START Material for the task
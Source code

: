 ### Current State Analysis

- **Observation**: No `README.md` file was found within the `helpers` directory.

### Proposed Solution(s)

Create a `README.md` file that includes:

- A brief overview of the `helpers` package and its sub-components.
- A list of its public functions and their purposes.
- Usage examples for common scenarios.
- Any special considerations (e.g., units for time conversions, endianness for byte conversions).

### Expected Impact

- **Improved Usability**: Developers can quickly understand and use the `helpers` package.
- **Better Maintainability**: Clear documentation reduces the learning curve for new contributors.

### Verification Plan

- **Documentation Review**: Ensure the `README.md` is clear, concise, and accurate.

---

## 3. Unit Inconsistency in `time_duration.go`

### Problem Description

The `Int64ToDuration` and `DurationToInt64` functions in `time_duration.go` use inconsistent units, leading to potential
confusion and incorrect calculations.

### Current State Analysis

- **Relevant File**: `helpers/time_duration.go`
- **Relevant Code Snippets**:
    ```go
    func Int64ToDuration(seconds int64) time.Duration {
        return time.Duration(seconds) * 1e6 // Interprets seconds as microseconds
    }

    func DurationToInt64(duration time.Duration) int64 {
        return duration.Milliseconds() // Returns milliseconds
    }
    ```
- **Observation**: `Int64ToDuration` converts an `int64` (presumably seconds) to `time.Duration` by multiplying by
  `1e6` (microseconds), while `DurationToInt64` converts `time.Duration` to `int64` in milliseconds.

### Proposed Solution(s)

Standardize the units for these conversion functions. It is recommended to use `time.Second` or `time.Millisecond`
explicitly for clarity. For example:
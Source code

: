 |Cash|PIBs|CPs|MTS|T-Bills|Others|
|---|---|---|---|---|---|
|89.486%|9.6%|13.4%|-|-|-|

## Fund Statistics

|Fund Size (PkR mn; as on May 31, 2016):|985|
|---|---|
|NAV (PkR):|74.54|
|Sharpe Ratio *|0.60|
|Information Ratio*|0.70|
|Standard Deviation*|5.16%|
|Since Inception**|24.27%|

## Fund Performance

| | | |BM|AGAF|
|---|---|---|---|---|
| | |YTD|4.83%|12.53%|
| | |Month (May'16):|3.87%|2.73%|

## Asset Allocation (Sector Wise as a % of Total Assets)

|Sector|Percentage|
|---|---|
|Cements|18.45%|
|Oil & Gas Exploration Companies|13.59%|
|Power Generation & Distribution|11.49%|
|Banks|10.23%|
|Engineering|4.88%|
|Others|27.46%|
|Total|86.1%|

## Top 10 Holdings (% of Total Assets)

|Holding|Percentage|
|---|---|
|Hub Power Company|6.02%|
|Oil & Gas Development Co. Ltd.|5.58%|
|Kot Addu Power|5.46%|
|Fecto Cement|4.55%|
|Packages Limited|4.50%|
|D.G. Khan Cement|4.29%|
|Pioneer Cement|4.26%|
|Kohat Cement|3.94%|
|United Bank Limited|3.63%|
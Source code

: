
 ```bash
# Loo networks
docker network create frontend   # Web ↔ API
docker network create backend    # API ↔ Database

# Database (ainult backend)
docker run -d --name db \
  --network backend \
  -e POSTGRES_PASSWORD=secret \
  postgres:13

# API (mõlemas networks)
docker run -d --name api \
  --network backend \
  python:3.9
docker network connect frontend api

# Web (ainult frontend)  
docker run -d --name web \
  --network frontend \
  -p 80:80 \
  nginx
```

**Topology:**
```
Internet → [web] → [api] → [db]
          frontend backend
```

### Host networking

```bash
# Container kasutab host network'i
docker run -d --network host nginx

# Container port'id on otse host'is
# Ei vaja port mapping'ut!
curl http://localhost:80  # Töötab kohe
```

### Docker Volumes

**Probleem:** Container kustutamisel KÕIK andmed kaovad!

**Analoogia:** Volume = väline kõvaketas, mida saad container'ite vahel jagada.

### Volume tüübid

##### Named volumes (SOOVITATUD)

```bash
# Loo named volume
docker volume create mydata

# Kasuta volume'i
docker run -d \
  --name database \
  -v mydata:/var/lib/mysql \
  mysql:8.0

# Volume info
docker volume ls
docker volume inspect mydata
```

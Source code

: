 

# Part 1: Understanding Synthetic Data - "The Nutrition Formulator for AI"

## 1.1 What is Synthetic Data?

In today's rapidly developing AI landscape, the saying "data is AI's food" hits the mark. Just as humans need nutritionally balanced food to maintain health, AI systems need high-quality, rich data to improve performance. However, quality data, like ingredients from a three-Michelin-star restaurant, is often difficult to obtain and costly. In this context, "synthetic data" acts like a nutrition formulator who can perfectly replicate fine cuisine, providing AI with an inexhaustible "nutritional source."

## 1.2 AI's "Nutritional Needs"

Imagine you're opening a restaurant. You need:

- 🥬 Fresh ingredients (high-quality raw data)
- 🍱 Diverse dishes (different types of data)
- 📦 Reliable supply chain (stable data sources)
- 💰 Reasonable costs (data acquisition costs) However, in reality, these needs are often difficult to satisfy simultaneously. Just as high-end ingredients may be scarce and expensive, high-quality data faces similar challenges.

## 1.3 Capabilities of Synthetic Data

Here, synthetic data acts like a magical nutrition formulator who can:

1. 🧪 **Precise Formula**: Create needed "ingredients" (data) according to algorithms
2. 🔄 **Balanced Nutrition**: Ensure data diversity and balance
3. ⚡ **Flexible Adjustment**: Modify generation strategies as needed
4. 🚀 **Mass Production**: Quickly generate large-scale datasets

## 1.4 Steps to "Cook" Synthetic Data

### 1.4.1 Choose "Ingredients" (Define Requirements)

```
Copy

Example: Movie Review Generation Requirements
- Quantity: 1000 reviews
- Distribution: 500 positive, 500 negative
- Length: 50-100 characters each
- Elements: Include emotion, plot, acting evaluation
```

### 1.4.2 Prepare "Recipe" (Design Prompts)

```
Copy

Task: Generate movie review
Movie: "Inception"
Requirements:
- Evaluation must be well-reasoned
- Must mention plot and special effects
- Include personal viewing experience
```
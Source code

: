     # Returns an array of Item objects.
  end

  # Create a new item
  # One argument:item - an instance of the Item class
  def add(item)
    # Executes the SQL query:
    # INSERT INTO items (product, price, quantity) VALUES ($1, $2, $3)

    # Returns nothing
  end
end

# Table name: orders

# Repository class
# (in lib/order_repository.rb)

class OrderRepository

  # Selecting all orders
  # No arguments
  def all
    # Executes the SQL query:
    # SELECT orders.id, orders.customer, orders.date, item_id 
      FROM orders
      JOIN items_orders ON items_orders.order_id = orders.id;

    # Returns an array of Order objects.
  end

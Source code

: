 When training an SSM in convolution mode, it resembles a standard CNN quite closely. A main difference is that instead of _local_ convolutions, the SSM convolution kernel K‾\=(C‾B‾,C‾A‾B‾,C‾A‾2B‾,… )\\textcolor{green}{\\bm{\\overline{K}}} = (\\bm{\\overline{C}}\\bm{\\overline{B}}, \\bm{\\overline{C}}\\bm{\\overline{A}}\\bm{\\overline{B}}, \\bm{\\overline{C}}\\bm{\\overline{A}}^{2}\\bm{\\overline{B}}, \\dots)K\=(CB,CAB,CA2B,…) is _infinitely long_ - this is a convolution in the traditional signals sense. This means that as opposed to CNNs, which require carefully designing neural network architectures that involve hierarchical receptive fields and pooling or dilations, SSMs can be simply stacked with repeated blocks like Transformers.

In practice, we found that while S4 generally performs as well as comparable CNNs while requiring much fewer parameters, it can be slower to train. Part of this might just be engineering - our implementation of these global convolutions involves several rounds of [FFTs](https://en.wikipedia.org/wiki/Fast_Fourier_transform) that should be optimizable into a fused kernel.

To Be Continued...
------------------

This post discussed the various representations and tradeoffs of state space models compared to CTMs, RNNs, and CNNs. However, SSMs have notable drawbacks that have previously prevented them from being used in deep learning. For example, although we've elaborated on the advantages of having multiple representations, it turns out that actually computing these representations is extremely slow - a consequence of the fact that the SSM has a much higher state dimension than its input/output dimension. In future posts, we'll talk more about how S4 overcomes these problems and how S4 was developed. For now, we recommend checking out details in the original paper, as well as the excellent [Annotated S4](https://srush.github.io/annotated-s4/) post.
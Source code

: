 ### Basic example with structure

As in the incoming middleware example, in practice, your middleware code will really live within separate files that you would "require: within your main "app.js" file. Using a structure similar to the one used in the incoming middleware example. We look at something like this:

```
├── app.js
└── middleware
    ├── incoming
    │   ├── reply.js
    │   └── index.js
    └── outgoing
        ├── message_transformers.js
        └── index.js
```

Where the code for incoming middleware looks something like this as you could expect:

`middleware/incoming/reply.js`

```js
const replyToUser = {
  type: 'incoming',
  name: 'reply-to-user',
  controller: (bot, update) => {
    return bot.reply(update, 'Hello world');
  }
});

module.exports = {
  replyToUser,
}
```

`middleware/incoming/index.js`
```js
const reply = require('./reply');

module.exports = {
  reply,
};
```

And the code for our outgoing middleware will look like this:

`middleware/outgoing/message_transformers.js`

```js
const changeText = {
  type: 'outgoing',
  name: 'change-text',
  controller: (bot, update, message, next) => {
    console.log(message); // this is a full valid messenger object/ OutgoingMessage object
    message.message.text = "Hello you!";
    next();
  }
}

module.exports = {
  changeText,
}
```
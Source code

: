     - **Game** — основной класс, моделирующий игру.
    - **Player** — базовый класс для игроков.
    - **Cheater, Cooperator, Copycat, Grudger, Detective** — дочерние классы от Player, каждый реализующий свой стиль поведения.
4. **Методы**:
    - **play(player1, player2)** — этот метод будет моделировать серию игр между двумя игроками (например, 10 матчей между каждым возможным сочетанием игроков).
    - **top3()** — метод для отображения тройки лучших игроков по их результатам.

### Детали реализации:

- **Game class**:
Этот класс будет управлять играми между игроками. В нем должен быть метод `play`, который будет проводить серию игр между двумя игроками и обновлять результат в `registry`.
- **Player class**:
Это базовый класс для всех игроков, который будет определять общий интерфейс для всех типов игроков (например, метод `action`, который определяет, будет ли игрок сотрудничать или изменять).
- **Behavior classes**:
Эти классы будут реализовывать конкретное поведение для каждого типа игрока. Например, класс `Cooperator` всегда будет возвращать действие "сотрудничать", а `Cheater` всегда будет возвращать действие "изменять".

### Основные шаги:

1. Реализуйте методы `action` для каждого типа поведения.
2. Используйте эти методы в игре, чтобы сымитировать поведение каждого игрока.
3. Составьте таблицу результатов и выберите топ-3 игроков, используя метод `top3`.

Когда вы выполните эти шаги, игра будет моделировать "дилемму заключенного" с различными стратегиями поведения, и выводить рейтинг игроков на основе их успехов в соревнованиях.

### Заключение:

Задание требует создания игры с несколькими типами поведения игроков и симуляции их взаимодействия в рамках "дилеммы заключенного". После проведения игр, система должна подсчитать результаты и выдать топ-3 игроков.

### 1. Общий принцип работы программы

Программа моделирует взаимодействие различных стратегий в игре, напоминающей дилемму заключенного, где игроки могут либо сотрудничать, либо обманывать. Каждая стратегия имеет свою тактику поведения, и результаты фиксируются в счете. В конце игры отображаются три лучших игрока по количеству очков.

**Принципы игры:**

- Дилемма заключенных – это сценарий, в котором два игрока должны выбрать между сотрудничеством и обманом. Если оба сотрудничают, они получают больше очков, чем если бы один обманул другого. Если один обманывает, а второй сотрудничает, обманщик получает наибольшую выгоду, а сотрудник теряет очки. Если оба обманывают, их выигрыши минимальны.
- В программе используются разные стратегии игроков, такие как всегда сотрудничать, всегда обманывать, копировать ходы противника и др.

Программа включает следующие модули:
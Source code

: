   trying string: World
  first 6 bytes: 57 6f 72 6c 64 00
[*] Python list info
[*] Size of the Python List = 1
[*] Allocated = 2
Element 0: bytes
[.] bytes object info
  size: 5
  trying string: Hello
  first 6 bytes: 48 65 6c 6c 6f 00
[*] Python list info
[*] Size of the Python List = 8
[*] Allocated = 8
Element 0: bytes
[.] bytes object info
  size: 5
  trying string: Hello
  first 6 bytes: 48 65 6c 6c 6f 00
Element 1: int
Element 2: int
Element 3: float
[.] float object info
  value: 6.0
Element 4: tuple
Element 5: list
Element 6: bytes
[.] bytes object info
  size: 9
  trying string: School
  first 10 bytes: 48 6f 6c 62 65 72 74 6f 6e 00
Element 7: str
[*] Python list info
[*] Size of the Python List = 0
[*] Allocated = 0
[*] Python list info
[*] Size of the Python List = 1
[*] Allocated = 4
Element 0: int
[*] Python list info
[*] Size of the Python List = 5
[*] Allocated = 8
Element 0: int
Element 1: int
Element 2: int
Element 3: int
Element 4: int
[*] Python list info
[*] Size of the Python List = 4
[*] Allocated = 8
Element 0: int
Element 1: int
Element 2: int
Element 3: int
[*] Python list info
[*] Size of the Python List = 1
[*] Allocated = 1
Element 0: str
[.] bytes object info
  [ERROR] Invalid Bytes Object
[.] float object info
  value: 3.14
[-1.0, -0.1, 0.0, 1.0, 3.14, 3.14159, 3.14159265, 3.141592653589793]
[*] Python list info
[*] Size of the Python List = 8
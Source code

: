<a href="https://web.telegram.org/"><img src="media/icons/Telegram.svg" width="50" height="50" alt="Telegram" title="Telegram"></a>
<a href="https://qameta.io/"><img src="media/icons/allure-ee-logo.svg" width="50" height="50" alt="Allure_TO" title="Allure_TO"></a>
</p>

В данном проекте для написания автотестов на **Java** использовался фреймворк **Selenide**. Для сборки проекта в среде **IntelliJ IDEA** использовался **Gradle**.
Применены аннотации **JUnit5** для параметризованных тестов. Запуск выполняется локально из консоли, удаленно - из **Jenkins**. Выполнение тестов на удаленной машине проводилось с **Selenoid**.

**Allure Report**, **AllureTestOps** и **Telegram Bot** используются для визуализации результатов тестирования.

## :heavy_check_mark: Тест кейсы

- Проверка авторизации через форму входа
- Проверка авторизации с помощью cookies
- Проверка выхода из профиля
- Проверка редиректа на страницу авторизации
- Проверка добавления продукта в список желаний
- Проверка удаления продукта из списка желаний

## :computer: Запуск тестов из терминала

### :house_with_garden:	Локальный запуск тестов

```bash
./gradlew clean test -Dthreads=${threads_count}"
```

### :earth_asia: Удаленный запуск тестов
END Material for the task
Try it> Copy out, from the material above, each line where the word "backend" is present.

Response>
docker network create backend    # API ↔ Database
# Database (ainult backend)
  --network backend \
  --network backend \
          frontend backend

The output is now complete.